I think that as a child, I was amazed at a radio that could receive signals planet-wide. To me, that was very powerful. My dad had a Lafayette portable and I would spend hours tuning from one end of the band coverage to the other. My friend's father had a S-53A that we dug out of his closet and played for hours with.
The strange sounds encountered on the shortwave bands intrigued me and I knew that it just had to be martians from outer space.
My first hamfest was in 7th grade, I bought a boatanchor CRV-46151 that I still have. It was converted to AC and can drive a loudspeaker.
AM-DX also intrigued me. I had a Bulova pocket AM-SW radio that I would listen to under my pillow at night. Stations from Cincinnati, Chicago, Knoxville, Detroit, etc came in like locals on the winter evenings.

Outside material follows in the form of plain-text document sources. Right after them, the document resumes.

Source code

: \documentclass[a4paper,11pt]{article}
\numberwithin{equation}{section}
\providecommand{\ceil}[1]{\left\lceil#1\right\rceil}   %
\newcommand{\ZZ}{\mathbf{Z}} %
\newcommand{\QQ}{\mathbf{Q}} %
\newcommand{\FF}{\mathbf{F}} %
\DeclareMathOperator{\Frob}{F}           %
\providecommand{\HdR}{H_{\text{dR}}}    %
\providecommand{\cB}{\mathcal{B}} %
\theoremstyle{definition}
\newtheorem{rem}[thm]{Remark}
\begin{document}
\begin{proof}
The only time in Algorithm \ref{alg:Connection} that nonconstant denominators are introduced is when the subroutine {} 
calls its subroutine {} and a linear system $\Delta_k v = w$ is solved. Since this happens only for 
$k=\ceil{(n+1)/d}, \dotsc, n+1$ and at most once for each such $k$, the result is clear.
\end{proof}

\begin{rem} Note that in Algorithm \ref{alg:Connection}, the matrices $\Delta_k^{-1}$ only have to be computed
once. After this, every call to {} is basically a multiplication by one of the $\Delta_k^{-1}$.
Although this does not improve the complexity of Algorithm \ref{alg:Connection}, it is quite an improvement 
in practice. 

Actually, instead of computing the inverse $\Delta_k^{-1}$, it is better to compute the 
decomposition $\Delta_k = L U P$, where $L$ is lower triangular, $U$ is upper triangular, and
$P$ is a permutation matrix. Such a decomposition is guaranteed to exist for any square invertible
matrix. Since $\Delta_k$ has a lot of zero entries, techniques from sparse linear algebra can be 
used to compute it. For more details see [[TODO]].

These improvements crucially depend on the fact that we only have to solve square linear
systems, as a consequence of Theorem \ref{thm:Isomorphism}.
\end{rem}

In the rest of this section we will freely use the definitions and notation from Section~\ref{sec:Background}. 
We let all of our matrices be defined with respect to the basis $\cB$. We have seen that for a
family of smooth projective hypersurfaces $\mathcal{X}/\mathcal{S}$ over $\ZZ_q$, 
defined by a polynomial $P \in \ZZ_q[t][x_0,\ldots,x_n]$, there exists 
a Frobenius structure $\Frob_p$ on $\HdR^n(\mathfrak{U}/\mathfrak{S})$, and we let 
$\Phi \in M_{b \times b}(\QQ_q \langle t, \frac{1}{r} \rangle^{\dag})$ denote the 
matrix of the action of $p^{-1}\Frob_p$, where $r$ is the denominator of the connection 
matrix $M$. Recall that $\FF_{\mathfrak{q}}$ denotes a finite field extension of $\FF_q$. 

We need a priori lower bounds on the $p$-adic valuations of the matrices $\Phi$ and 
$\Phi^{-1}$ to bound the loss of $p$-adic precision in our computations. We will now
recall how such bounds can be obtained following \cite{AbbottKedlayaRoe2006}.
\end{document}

I used to bring home discarded radios and TVs in my wagon on garbage day. Many still worked or could be fixed and I looked at my acquisitions as winnings. My parents were OK with me removing the back of a working TV set as long as I didn't touch anything stupid.

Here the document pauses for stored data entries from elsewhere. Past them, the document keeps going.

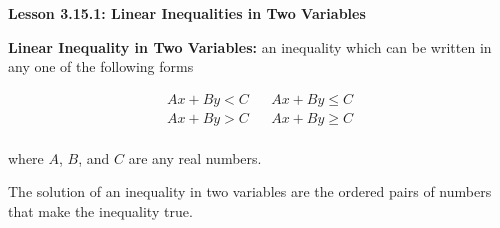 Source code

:   \begin{center}
\textbf{Lesson 3.15.1: Linear Inequalities in Two Variables}
\end{center}

\vspace*{-1.5ex}


\textbf{Linear Inequality in Two Variables:} an inequality which can be written in any one of the following forms 

\vspace*{-5ex}
\begin{align*}
Ax+By<C &  & Ax+By \leq C \\
Ax+By>C &  & Ax+By \geq C \\
\end{align*}
\vspace*{-8ex}

where $A$, $B$,  and $C$ are any real numbers. 

 

The solution of an inequality in two variables are the ordered pairs of numbers that make the inequality true. 

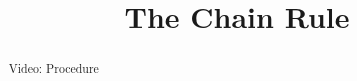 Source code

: \documentclass[handout]{ximera}
\title{The Chain Rule}
\begin{document}
\begin{abstract} Video: Procedure %
\end{abstract}

\maketitle

\end{document}
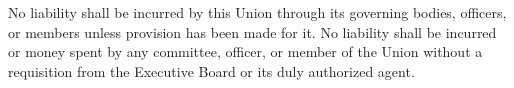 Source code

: 
No liability shall be incurred by this Union through its governing bodies, officers, or members unless
provision has been made for it. No liability shall be incurred or money spent by any committee, officer,
or member of the Union without a requisition from the Executive Board or its duly authorized agent.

I joined the Radio Club in jr. high and got my Novice ticket. Both parents were music teachers and I played instruments. Learning Morse code is easy if you have a good ear for pitch, cadence and rhythm.
In high school, the CB craze hit and all my friends were on it. I left ham and did cb for awhile.
Today I build and test Harris radios. It is a completely different animal than any consumer electronics and most of the radios I work on begin at 30 mc, instead reaching up to 30 mc.
I listen to SW nightly before going to bed. Lots of religion and politics. Maybe it was always like that. I just don't remember it being this bad.
SWL is like fishing. It relaxes me. You explore, you might get a nibble and never know what you might pull out next.